Friday, June 12, 2009

Inkwell Michelle's 30 Second Book Review

Twenty Fragments of a Ravenous Youth
by Xiaolu Guo
In search of something more than a monotonous existence, seventeen year old Fenfang leaves her family and their provincial way of life for the seething city of Beijing. There, she tries to satisfy her insatiable hunger with instant noodles, Western literature, hot coffee, and movies, but her resigned acceptance and blank face fail to cover her longing and vulnerability. Finally, after four lost years, Fenfeng begins to feel like her life has begun. She’s twenty-one, has found work as a movie extra, and believes this will be the catalyst for great changes in her life.

The story is told in twenty brief chapters brimming with deadpan humor and shining with Fenfeng’s resiliency amidst squalor and failed relationships. Xiaolu Guo writes short, sharp prose that captures the hard edge of youthful angst. Her infectious novel is written with an authentic and idiosyncratic voice that brings to mind the way Holden Caulfield spoke to disaffected youth.
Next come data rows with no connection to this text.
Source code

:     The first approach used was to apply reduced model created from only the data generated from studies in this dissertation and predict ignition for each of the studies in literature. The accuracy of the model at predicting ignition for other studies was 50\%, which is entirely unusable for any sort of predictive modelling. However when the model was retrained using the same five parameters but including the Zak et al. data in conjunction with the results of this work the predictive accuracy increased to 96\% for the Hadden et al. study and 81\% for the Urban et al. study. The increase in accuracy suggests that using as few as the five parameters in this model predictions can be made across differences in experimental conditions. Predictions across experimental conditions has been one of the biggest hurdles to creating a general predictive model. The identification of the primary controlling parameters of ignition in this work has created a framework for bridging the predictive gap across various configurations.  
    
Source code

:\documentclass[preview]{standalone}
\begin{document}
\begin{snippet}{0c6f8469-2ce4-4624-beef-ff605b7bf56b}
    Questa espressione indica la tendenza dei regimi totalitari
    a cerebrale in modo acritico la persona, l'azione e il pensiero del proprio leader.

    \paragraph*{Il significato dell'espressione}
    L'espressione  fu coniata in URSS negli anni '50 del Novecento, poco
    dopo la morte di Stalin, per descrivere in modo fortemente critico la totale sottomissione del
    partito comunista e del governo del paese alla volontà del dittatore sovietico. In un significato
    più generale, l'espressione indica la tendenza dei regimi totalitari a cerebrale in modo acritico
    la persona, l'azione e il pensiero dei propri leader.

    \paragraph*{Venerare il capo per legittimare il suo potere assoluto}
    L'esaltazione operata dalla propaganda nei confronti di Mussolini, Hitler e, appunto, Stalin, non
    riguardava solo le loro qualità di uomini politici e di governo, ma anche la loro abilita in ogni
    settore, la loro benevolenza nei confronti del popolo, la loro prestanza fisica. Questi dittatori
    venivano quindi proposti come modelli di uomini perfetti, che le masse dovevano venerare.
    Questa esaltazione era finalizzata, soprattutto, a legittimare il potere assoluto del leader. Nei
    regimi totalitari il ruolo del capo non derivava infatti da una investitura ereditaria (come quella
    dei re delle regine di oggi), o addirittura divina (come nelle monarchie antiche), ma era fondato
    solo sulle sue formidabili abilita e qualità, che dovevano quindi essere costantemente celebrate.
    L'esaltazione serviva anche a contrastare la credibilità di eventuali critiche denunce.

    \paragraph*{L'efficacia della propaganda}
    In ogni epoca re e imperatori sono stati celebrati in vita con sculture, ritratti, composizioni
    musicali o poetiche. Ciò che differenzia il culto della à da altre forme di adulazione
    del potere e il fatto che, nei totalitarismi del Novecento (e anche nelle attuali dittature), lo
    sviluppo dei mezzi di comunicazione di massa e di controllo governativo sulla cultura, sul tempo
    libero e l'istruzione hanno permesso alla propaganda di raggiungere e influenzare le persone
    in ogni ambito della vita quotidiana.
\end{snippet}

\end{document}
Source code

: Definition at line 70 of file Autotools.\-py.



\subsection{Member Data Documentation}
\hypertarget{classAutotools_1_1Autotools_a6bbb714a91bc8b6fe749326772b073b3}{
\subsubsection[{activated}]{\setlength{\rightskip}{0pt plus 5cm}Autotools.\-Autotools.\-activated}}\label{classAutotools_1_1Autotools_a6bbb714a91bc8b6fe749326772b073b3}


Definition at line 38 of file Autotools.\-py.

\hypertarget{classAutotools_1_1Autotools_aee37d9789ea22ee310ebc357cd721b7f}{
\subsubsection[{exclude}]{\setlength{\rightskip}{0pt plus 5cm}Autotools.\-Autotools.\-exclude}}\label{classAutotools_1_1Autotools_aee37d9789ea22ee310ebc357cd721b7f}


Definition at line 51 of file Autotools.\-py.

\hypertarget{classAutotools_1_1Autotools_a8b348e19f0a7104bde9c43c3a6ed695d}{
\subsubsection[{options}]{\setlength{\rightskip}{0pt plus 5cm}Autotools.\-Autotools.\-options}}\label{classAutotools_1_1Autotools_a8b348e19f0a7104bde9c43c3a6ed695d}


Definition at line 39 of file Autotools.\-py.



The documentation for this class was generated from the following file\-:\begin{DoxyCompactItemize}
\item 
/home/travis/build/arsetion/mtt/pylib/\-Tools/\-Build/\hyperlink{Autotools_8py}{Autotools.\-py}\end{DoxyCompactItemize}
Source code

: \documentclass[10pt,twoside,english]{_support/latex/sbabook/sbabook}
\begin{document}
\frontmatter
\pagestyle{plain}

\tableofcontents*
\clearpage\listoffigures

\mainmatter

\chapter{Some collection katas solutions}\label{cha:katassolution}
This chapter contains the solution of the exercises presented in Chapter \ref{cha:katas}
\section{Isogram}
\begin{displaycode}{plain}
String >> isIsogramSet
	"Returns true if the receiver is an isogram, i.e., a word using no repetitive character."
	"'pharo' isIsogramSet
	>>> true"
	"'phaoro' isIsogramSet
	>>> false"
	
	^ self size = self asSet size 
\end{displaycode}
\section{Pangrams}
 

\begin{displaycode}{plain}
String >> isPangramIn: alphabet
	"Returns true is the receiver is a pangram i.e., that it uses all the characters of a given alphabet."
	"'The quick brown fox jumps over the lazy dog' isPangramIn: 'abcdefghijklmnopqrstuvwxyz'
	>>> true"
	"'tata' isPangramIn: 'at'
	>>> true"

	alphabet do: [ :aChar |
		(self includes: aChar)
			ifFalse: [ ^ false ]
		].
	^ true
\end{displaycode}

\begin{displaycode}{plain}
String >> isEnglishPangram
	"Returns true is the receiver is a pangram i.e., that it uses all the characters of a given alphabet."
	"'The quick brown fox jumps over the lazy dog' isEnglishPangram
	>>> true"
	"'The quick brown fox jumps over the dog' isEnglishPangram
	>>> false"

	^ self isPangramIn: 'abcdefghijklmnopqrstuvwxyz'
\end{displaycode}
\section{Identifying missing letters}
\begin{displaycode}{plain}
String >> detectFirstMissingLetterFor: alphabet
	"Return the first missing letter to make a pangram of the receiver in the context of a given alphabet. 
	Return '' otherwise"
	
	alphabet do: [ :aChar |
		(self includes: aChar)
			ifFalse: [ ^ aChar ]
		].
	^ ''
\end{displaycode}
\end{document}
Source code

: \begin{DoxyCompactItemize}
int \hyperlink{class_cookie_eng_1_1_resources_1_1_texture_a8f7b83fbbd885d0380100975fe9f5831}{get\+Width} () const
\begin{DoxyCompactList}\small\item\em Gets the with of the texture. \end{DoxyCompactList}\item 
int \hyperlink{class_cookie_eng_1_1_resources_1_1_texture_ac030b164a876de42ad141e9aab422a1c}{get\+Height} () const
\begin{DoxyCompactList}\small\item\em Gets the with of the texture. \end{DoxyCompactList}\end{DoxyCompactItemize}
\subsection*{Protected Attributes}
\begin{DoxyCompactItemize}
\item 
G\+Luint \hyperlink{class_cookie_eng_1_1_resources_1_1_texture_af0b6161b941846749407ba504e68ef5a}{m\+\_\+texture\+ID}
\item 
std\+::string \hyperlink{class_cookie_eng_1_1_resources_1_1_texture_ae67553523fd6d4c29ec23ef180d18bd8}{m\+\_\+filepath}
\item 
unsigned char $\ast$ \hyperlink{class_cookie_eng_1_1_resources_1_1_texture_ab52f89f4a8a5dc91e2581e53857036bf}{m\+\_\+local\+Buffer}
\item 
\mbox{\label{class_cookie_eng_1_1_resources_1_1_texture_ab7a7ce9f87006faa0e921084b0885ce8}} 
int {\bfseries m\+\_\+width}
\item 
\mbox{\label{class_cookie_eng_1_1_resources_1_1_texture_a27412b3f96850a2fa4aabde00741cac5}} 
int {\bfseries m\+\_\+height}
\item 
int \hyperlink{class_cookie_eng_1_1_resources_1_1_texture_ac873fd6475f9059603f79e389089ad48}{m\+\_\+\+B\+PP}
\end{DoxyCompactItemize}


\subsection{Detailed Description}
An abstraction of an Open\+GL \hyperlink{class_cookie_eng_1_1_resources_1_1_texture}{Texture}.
With a fierce honesty, Twenty Fragments of a Ravenous Youth will transfix and transport you as Fenfeng comes of age and finds her place.

An excerpt:
“My youth began when I was twenty-one. At least, that’s when I decided it began. That was when I started to think that all those shiny things in life—some of them might possibly be for me. If you think twenty-one sounds a bit late for youth to start, just think about the average Chinese peasant, who leaps straight from childhood to middle age with nothing in between. If I was going to miss out on anything, it was middle age. Be young or die. That was my plan.”